[Tutor] Need to discuss about a class that can be used to print number of vowels, consonants, uppercase and lowercase letters and spaces in a string

rmlibre at riseup.net rmlibre at riseup.net
Thu Aug 19 11:55:32 EDT 2021


I'd create sets of each category because they have handy methods for
doing inclusion / exclusion, plus they were designed to be very
efficient at checking for contained values. This will be faster than
checking `char.isupper()` etc. for every letter and for each category.
That sounds like O(c*l) complexity, which means the running time would
scale with the product of both the number of categories & the length of
the string.

I agree with the other responder that properties would be helpful here,
since you can do the calculations only when they are needed. This also
means the calculations will need to be done every time the value is
queried. For some problems, you might want to only do calculations when
they are needed, but you also only want to do them once if they are
needed multiple times.
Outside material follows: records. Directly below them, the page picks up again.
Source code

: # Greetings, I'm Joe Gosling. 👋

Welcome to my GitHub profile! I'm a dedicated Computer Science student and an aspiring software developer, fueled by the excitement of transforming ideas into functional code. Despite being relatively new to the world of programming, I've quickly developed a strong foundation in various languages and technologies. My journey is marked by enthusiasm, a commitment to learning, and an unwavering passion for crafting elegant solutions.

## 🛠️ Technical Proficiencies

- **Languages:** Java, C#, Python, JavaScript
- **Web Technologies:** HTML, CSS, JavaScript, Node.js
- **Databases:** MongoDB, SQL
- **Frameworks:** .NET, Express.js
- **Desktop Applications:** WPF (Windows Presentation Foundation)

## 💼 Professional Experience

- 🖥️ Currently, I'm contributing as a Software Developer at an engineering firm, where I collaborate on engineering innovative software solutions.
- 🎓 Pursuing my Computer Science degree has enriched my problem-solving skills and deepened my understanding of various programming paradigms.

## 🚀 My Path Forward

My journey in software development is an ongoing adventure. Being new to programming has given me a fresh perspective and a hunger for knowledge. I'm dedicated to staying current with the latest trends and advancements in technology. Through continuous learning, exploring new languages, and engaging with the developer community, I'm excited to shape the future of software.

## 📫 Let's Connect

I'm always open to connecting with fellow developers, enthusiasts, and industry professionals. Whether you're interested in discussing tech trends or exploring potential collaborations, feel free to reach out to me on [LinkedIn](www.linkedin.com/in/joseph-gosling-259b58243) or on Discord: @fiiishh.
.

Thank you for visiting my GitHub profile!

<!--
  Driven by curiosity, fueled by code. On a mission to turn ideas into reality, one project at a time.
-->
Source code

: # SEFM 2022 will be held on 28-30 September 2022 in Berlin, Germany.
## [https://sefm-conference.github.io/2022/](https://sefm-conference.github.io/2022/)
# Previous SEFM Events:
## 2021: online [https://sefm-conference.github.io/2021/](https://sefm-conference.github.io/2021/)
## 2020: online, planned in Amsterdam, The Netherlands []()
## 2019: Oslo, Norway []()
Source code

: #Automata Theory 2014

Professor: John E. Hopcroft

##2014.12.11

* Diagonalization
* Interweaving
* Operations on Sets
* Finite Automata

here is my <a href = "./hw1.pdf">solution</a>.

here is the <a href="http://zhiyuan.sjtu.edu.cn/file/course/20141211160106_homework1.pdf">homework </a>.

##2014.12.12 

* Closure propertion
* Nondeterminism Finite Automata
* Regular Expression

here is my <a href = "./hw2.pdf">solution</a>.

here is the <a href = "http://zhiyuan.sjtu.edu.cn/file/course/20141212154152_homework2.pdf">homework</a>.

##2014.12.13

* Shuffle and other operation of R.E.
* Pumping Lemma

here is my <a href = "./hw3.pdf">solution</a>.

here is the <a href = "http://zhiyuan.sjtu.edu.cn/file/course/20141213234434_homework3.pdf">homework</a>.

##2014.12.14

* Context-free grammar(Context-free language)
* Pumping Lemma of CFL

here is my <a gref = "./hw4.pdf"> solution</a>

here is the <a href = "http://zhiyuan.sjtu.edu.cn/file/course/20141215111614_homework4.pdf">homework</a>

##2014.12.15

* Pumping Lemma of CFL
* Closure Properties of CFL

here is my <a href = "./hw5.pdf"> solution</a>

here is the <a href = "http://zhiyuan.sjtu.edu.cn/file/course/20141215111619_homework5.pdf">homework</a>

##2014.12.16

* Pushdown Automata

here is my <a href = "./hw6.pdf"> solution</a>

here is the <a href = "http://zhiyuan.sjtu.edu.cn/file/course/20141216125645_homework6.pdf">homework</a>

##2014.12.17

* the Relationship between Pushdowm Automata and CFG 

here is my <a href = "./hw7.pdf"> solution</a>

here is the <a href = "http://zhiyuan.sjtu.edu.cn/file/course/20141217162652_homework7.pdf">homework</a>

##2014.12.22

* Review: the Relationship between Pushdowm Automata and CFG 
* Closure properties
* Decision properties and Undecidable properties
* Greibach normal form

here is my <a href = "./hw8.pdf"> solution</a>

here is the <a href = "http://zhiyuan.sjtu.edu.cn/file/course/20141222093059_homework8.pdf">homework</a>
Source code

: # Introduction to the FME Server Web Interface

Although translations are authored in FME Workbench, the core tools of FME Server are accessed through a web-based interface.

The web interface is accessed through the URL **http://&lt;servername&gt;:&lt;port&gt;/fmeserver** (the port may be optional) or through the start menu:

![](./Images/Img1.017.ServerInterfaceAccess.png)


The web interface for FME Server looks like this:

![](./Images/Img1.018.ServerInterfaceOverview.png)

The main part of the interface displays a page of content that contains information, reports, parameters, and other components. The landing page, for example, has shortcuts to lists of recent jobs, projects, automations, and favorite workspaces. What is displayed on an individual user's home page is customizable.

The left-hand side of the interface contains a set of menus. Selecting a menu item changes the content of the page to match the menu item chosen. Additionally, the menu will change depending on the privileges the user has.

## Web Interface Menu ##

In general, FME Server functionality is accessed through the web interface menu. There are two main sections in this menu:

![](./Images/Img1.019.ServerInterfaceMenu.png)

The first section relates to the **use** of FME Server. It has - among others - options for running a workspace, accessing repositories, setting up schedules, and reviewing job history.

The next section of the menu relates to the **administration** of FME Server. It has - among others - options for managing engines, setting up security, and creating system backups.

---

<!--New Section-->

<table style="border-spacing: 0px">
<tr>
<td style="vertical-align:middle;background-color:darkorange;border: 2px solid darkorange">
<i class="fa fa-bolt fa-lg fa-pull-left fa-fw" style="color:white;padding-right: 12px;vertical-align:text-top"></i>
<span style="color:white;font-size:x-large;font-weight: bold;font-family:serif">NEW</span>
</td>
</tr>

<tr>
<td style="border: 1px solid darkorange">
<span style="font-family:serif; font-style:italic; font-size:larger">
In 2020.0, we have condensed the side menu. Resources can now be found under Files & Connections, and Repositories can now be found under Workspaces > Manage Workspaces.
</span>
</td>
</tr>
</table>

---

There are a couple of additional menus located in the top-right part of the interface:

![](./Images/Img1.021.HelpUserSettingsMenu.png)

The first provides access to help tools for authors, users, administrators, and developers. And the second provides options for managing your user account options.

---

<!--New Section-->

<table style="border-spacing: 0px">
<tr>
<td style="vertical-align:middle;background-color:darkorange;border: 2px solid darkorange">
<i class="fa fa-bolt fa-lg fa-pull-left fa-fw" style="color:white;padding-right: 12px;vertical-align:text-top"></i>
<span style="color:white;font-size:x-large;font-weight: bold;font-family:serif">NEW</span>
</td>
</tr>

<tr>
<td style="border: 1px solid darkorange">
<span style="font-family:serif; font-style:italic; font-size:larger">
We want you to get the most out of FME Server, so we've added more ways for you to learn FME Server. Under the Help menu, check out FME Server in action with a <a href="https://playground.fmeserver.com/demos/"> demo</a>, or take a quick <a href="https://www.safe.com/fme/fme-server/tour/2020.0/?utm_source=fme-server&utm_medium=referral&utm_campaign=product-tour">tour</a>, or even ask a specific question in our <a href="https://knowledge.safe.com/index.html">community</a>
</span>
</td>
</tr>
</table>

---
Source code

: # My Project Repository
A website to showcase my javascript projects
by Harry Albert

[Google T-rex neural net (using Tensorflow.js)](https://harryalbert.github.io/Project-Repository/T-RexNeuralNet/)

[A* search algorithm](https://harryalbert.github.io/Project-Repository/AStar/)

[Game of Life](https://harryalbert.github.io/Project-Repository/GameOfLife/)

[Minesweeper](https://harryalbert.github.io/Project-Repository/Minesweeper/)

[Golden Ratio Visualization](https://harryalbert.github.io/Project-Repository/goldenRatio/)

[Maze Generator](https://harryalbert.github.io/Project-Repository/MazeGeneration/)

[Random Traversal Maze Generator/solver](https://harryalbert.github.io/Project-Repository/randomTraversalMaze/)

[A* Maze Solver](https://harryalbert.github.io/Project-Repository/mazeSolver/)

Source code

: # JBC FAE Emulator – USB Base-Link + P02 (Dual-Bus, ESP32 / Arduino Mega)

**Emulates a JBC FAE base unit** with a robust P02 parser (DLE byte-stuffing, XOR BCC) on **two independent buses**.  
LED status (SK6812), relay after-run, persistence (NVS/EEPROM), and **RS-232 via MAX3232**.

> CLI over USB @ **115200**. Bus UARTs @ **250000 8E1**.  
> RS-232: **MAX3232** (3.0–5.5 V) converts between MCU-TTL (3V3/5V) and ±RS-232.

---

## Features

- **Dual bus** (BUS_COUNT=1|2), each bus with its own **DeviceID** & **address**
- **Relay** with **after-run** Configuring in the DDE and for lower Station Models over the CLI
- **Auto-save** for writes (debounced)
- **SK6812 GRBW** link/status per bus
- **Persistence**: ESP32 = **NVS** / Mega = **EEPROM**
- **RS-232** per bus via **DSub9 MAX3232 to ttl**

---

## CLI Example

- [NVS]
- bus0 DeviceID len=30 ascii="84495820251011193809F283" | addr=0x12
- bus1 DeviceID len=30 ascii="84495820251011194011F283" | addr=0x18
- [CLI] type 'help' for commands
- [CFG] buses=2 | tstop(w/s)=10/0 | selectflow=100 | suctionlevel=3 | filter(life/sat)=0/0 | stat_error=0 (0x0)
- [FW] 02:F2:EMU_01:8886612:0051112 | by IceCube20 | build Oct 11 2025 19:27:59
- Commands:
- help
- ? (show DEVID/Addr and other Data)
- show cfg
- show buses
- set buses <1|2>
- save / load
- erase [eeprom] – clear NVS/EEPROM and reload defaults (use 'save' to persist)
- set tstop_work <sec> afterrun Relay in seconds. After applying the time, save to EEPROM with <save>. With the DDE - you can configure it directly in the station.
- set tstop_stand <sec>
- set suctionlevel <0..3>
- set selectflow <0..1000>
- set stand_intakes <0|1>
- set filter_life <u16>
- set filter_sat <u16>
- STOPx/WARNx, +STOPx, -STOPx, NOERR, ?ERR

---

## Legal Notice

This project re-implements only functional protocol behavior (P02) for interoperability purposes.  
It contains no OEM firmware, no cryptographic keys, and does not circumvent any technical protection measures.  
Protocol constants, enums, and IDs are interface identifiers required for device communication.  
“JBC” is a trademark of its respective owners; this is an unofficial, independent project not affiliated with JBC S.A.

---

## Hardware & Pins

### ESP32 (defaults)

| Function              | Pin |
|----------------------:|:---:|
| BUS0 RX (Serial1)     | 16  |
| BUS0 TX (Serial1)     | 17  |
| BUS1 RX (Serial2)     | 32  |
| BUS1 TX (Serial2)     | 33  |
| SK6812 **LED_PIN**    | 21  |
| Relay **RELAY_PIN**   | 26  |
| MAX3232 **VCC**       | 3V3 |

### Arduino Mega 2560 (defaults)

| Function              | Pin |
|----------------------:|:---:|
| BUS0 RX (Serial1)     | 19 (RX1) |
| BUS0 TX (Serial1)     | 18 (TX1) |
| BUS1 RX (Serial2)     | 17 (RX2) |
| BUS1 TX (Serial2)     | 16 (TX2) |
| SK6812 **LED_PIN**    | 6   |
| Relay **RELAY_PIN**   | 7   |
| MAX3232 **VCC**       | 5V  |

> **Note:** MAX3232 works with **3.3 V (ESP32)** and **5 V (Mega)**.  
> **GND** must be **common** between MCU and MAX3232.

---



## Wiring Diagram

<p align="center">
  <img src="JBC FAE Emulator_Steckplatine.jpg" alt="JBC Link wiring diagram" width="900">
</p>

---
In that case, the built-in functools module has
an lru_cache decorator which handles caching calculated method values.
I'd also use the Counter class from the built-in collections module. It
will take quick care of giving the raw counts of each character (even
the one's you haven't prepared for e.g. punctuation, control chars). The
built-in string module also seems helpful here. If you can find
built-ins which have already solved some of the problem you're needing
to solve, it's a good idea to try finding them -- they're there to make
your life easier.

StringStats seems like a reasonable name. Even though abbreviations, or
otherwise shortened words, are generally discouraged by PEP8 and other
style guides in names, "stats" is a common enough shortening IMHO.
However, you may also consider StringAnalysis. The method names could
also be more clear. If the name of the class is changed to
StringAnalysis, then it becomes more evident that each method should
indicate which kind of value is going to be returned, if any. In your
case, a character count. Names are important for many reasons. A name
like CharacterCounter could also work, and may obviate the role of each
method. It's up to you, that's why they're called style guides.

Resources for Naming:
(https://www.youtube.com/watch?v=5cafjDPPtJ0)
(https://www.youtube.com/watch?v=n0Ak6xtVXno)

Finally, and kind of restating a previous point, your class will
struggle to compute over very large strings. As well, saving the string
in the instance, while necessary in some cases, should be avoided if
isn't for a good reason. Every time a string is moved, passed as an
argument or stored in a variable, then the string is copied over to this
new location. This can lead to lots of simultaneous copies of the same
data during the runtime of a program. If the string is very large, then
this issue can become a big problem in memory overhead.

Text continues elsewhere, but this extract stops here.